* INSTRUCTIONS FOR THE TASK *
From the entries below, copy out every line with "Debug" in it.

[Stored data]
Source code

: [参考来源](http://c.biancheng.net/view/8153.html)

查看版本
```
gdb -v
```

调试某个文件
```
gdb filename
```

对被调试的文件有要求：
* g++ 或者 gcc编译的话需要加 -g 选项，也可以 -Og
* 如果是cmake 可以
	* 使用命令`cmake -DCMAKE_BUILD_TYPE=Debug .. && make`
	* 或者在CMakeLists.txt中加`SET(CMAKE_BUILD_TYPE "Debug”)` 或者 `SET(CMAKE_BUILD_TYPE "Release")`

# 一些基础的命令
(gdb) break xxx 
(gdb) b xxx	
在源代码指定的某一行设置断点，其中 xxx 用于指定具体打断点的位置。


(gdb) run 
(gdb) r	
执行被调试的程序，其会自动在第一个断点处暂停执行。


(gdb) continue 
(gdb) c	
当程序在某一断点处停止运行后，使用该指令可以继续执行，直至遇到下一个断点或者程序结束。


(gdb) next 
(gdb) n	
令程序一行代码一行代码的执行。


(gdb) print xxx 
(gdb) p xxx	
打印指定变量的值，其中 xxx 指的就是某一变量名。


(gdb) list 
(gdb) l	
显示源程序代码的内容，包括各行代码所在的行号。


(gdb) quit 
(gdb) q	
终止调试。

* EXERCISE RESULT *
	* 使用命令`cmake -DCMAKE_BUILD_TYPE=Debug .. && make`
	* 或者在CMakeLists.txt中加`SET(CMAKE_BUILD_TYPE "Debug”)` 或者 `SET(CMAKE_BUILD_TYPE "Release")`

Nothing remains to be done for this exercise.